5.3 At the written direction of The School, the Service Provider will delete or return Personal Data and copies thereof to The School on termination of this Agreement unless required by Applicable Law to store the Personal Data.
6.1 The Service Provider agrees to indemnify and keep indemnified The School against all costs, claims, damages or expenses incurred by The School or for which The School may become liable due to any failure by the Service Provider or its employees or agents to comply with any of its obligations under this Agreement.
6.2 The School agrees to indemnify and keep indemnified the Service Provider against all costs, claims, damages or expenses incurred by the Service Provider or for which the Service Provider may become liable due to any failure by The School or its employees or agents to comply with any of its obligations under this Agreement.
7. Appointment of sub-contractors
7.1 The Service Provider may only authorise a third party (sub-contractor) to process the Personal Data:
- subject to The School’s prior written consent where the Service Provider has supplied The School with full details of such sub-contractor;
- provided that the sub-contractor’s contract is on terms which are substantially the same as those set out in this Agreement;
- provided that the sub-contractor’s contract terminates automatically on termination of this Agreement for any reason; and
- provided that, as between The School and the Service Provider, the Service Provider shall remain fully liable for all acts or omissions of any sub-contractor appointed by it pursuant to this clause.
8. Limits of liability
8.1 Neither party’s liability arising out of this Agreement shall exceed the amount paid to the Service Provider under this Agreement.
8.2 Nothing in this Agreement shall exclude either party’s liability for death or personal injury to the extent it results from the negligence of itself, its employees or its agents, or for fraud or for any other matter in respect of which law prescribes that liability may not be limited or excluded.
Neither party may assign any of its rights or obligations under this Agreement without the prior written consent of the other party.

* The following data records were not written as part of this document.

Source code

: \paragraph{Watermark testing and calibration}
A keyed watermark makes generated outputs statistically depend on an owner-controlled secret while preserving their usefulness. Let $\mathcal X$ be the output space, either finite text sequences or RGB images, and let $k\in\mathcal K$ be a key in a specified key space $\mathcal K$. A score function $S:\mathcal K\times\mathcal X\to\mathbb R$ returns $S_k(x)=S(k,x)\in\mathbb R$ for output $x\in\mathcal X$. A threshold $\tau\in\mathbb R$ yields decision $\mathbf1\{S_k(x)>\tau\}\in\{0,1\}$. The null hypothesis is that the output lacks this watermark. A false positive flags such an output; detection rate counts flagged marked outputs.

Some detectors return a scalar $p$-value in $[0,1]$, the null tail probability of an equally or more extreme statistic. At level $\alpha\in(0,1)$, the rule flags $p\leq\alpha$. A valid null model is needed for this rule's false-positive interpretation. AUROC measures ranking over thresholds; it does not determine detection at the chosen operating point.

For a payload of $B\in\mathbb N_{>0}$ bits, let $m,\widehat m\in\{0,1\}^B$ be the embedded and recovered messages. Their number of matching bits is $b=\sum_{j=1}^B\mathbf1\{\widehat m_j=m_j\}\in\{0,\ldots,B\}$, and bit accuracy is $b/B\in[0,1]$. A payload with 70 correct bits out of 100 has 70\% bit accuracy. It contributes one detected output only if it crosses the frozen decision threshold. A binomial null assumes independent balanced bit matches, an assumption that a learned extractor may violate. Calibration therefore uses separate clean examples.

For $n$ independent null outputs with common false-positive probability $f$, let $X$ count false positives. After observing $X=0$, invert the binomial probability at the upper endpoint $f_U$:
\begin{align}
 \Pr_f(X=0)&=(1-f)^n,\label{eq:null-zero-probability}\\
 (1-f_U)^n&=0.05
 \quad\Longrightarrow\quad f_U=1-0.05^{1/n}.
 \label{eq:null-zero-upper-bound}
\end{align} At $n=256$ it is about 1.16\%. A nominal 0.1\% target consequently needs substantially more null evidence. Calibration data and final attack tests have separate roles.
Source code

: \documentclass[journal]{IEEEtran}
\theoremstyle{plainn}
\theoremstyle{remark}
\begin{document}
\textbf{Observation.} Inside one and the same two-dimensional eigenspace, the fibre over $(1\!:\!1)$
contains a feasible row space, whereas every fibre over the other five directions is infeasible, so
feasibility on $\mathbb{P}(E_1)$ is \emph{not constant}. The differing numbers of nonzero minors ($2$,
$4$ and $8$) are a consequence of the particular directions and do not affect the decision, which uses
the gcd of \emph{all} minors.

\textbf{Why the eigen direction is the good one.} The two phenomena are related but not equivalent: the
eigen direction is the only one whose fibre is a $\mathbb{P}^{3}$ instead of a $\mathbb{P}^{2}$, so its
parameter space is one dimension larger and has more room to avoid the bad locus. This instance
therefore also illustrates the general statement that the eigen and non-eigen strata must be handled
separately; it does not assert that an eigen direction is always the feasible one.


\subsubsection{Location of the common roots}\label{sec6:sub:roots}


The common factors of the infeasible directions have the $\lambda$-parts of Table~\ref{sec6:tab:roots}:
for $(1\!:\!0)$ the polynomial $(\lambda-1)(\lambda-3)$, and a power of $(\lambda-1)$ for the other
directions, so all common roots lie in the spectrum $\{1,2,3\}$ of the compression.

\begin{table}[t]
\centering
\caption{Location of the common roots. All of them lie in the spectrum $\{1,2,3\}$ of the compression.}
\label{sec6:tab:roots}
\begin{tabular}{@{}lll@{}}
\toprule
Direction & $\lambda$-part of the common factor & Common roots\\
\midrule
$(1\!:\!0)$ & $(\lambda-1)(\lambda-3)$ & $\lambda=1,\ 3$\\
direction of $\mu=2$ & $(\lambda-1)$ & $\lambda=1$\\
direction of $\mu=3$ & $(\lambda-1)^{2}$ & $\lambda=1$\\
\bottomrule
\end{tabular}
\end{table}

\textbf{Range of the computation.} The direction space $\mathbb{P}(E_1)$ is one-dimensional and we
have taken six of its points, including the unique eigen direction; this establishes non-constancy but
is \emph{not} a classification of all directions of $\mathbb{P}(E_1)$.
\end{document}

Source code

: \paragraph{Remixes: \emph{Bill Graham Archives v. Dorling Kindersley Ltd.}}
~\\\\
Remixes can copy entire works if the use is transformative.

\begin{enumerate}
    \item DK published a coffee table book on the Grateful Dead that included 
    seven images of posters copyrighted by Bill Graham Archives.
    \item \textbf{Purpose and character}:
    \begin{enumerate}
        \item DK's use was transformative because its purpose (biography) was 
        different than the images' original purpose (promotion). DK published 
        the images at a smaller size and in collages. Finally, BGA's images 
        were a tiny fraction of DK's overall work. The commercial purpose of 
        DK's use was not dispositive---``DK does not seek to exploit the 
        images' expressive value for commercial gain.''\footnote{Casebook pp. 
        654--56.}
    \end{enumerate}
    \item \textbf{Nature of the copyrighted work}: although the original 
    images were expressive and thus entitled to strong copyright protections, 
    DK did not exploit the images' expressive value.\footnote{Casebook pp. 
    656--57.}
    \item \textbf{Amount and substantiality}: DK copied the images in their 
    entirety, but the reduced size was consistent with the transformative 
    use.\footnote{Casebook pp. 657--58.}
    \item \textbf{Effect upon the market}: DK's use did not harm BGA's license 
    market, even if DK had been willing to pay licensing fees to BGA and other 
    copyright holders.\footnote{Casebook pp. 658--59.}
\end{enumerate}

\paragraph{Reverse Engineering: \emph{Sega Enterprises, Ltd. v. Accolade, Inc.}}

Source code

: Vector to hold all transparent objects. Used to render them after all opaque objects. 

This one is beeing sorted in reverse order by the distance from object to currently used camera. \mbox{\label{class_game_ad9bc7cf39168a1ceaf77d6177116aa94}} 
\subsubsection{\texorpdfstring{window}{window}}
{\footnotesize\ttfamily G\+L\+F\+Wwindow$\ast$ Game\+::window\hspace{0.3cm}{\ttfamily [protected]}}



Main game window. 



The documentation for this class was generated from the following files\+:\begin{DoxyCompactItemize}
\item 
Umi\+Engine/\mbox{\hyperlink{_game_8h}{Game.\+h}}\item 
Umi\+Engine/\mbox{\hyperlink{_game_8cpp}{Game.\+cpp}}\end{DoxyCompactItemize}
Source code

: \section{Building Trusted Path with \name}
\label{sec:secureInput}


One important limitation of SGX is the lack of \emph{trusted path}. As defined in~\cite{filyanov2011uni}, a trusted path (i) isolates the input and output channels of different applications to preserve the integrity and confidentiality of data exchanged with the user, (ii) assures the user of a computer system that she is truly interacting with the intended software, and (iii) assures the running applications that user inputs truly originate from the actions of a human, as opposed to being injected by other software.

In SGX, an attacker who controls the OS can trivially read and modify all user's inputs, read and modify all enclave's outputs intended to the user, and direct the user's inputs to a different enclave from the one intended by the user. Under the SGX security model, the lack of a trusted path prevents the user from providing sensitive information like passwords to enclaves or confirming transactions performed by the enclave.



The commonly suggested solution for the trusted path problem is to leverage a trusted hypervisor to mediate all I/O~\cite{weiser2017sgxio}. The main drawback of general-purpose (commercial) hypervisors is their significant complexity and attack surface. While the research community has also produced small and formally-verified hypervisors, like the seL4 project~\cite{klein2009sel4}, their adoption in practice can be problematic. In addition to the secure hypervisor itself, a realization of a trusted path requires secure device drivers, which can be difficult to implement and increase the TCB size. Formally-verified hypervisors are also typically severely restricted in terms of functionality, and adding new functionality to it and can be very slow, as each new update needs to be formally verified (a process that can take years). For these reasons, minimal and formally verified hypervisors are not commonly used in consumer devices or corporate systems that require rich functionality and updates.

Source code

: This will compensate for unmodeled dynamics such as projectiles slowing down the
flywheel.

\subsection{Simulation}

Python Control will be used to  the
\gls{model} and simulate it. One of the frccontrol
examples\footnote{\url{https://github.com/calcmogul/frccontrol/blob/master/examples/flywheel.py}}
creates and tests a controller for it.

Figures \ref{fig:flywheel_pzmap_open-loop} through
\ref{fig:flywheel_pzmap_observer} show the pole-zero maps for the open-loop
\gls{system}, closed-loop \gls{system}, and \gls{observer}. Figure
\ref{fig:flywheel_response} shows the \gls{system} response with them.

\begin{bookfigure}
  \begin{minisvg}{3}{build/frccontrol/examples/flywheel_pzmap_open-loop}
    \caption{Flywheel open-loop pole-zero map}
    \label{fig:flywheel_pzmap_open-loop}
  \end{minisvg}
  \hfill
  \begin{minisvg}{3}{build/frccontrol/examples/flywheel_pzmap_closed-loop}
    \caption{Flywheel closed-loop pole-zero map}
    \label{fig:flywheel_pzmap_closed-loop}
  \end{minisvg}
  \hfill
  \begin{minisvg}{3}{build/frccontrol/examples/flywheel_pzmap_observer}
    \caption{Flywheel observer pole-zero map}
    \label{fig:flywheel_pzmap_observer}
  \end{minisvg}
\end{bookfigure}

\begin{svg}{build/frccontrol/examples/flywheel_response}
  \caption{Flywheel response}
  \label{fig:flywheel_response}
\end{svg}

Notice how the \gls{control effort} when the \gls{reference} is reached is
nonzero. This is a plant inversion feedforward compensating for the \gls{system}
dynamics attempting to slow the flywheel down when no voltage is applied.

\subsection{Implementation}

Any notice served under this Agreement shall be delivered to the appropriate party either by recorded delivery post or by facsimile transmission at its principal place of business, or to such other address as may from time to time be notified in writing by the party concerned, or by electronic mail to the email address as may from time to time be notified in writing by the party concerned. Any notice shall be deemed to be duly served:
10.1 if sent by recorded delivery post, three (3) calendar days after date of posting;
10.2 if sent by facsimile transmission, on receipt of successful facsimile transmission;
10.3 if sent by electronic mail, on the day it is sent provided that a return receipt is received and where the party sending the notice has a contemporaneous record of such return receipt and followed up such notice by recorded delivery post in the event that the electronic mail has not been acknowledged by the other party within twenty-four hours of sending the electronic mail, (unless any such date is a Saturday, Sunday or bank holiday in which case it shall be deemed served on the next working day).
11. No waiver
No failure or delay on the part of either party to this Agreement relating to the exercise of any right, power, privilege or remedy provided under this Agreement shall operate as a waiver of such right, power, privilege or remedy or as a waiver of any proceedings or succeeding breach by the other party to this Agreement.
12. Entire agreement
This Agreement contains the full and complete understanding between the parties relating to its subject matter and supersedes all prior arrangements and understandings whether written or oral relating to such subject matter and may not be varied except by written agreement signed by both parties.
13. Jurisdiction and Governing Law
13.1 This Agreement will be governed by, and will be construed in accordance with, the laws of England and Wales. The parties submit to the exclusive jurisdiction of the English courts.